▶ **Required action**
Copy the data precisely, character for character, and leave out every picture.

Stored data:
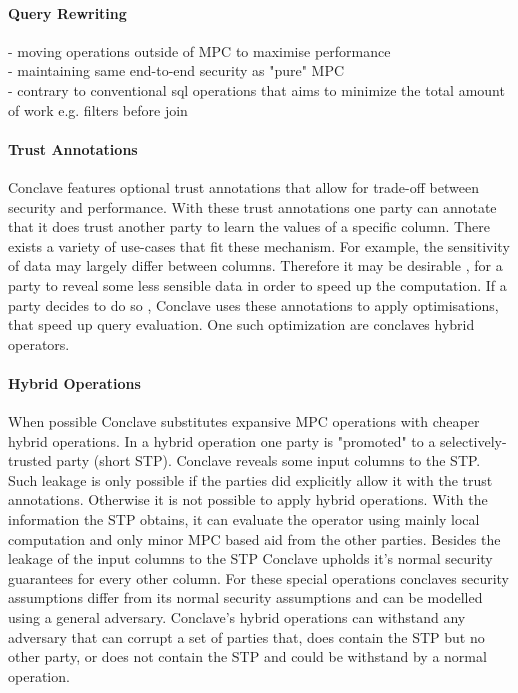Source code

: \paragraph{Query Rewriting}
- moving operations outside of MPC to maximise performance\\
- maintaining same end-to-end security as "pure" MPC     \\
- contrary to conventional sql operations that aims to minimize the total amount of work e.g. filters before join \\


\paragraph{Trust Annotations}
Conclave features optional trust annotations that allow for trade-off between security and performance. With these trust annotations one party can annotate that it does trust another party to learn the values of a specific column. There exists a variety of use-cases that fit these mechanism. For example, the sensitivity of data may largely differ between columns. Therefore it may be desirable , for a party to reveal some less sensible data in order to speed up the computation. If a party decides to do so , Conclave uses these annotations to apply optimisations, that speed up query evaluation. One such optimization are conclaves hybrid operators.
\paragraph{Hybrid Operations}
When possible Conclave substitutes expansive MPC operations with cheaper hybrid operations. In a hybrid operation one party is "promoted" to a selectively-trusted party (short STP). Conclave reveals some input columns to the STP. Such leakage is only possible if the parties did explicitly allow it with the trust annotations. Otherwise it is not possible to apply hybrid operations. With the information the STP obtains, it can evaluate the operator using mainly local computation and only minor MPC based aid from the other parties. Besides the leakage of the input columns to the STP Conclave upholds it's normal security guarantees for every other column. For these special operations conclaves security assumptions differ from its normal security assumptions and can be modelled using a general adversary. Conclave's hybrid operations can withstand any adversary that can corrupt a set of parties that, does contain the STP but no other party, or does not contain the STP and could be withstand by a normal operation. 
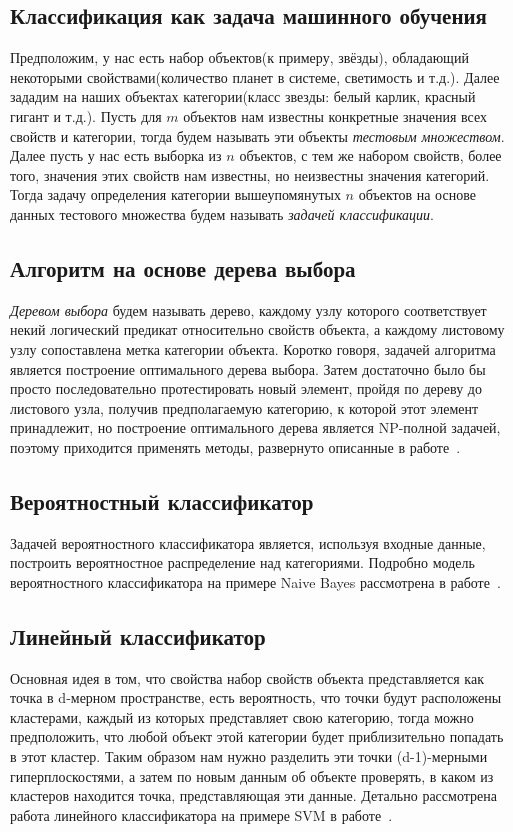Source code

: \documentclass{article}
\begin{document}
\subsection{Классификация как задача машинного обучения}
Предположим, у нас есть набор объектов(к примеру, звёзды), обладающий некоторыми свойствами(количество планет в системе, светимость и т.д.). Далее зададим на наших объектах категории(класс звезды: белый карлик, красный гигант и т.д.). Пусть для $m$ объектов нам известны конкретные значения всех свойств и категории, тогда будем называть эти объекты \emph{тестовым множеством}. Далее пусть у нас есть выборка из $n$ объектов, с тем же набором свойств, более того, значения этих свойств нам известны, но неизвестны значения категорий. Тогда задачу определения категории вышеупомянутых $n$ объектов на основе данных тестового множества будем называть \emph{задачей классификации}.
\subsection{Алгоритм на основе дерева выбора}
\emph{Деревом выбора} будем называть дерево, каждому узлу которого соответствует некий логический предикат относительно свойств объекта, а каждому листовому узлу сопоставлена метка категории объекта. Коротко говоря, задачей алгоритма является построение оптимального дерева выбора. Затем достаточно было бы просто последовательно протестировать новый элемент, пройдя по дереву до листового узла, получив предполагаемую категорию, к которой этот элемент принадлежит, но построение оптимального дерева является NP-полной задачей, поэтому приходится применять методы, развернуто описанные в работе~\cite{desicionTree}.
\subsection{Вероятностный классификатор}
Задачей вероятностного классификатора является, используя входные данные, построить вероятностное распределение над категориями. Подробно модель вероятностного классификатора на примере Naive Bayes рассмотрена в работе~\cite{naiveBayes}.
\subsection{Линейный классификатор}
Основная идея в том, что свойства набор свойств объекта представляется как точка в d-мерном пространстве, есть вероятность, что точки будут расположены кластерами, каждый из которых представляет свою категорию, тогда можно предположить, что любой объект этой категории будет приблизительно попадать в этот кластер. Таким образом нам нужно разделить эти точки (d-1)-мерными гиперплоскостями, а затем по новым данным об объекте проверять, в каком из кластеров находится точка, представляющая эти данные. Детально рассмотрена работа линейного классификатора на примере SVM в работе~\cite{svm}.
\end{document}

▶ **Answer space**
Source code

: \paragraph{Query Rewriting}
- moving operations outside of MPC to maximise performance\\
- maintaining same end-to-end security as "pure" MPC     \\
- contrary to conventional sql operations that aims to minimize the total amount of work e.g. filters before join \\


\paragraph{Trust Annotations}
Conclave features optional trust annotations that allow for trade-off between security and performance. With these trust annotations one party can annotate that it does trust another party to learn the values of a specific column. There exists a variety of use-cases that fit these mechanism. For example, the sensitivity of data may largely differ between columns. Therefore it may be desirable , for a party to reveal some less sensible data in order to speed up the computation. If a party decides to do so , Conclave uses these annotations to apply optimisations, that speed up query evaluation. One such optimization are conclaves hybrid operators.
\paragraph{Hybrid Operations}
When possible Conclave substitutes expansive MPC operations with cheaper hybrid operations. In a hybrid operation one party is "promoted" to a selectively-trusted party (short STP). Conclave reveals some input columns to the STP. Such leakage is only possible if the parties did explicitly allow it with the trust annotations. Otherwise it is not possible to apply hybrid operations. With the information the STP obtains, it can evaluate the operator using mainly local computation and only minor MPC based aid from the other parties. Besides the leakage of the input columns to the STP Conclave upholds it's normal security guarantees for every other column. For these special operations conclaves security assumptions differ from its normal security assumptions and can be modelled using a general adversary. Conclave's hybrid operations can withstand any adversary that can corrupt a set of parties that, does contain the STP but no other party, or does not contain the STP and could be withstand by a normal operation. 
Source code

: \documentclass{article}
\begin{document}
\subsection{Классификация как задача машинного обучения}
Предположим, у нас есть набор объектов(к примеру, звёзды), обладающий некоторыми свойствами(количество планет в системе, светимость и т.д.). Далее зададим на наших объектах категории(класс звезды: белый карлик, красный гигант и т.д.). Пусть для $m$ объектов нам известны конкретные значения всех свойств и категории, тогда будем называть эти объекты \emph{тестовым множеством}. Далее пусть у нас есть выборка из $n$ объектов, с тем же набором свойств, более того, значения этих свойств нам известны, но неизвестны значения категорий. Тогда задачу определения категории вышеупомянутых $n$ объектов на основе данных тестового множества будем называть \emph{задачей классификации}.
\subsection{Алгоритм на основе дерева выбора}
\emph{Деревом выбора} будем называть дерево, каждому узлу которого соответствует некий логический предикат относительно свойств объекта, а каждому листовому узлу сопоставлена метка категории объекта. Коротко говоря, задачей алгоритма является построение оптимального дерева выбора. Затем достаточно было бы просто последовательно протестировать новый элемент, пройдя по дереву до листового узла, получив предполагаемую категорию, к которой этот элемент принадлежит, но построение оптимального дерева является NP-полной задачей, поэтому приходится применять методы, развернуто описанные в работе~\cite{desicionTree}.
\subsection{Вероятностный классификатор}
Задачей вероятностного классификатора является, используя входные данные, построить вероятностное распределение над категориями. Подробно модель вероятностного классификатора на примере Naive Bayes рассмотрена в работе~\cite{naiveBayes}.
\subsection{Линейный классификатор}
Основная идея в том, что свойства набор свойств объекта представляется как точка в d-мерном пространстве, есть вероятность, что точки будут расположены кластерами, каждый из которых представляет свою категорию, тогда можно предположить, что любой объект этой категории будет приблизительно попадать в этот кластер. Таким образом нам нужно разделить эти точки (d-1)-мерными гиперплоскостями, а затем по новым данным об объекте проверять, в каком из кластеров находится точка, представляющая эти данные. Детально рассмотрена работа линейного классификатора на примере SVM в работе~\cite{svm}.
\end{document}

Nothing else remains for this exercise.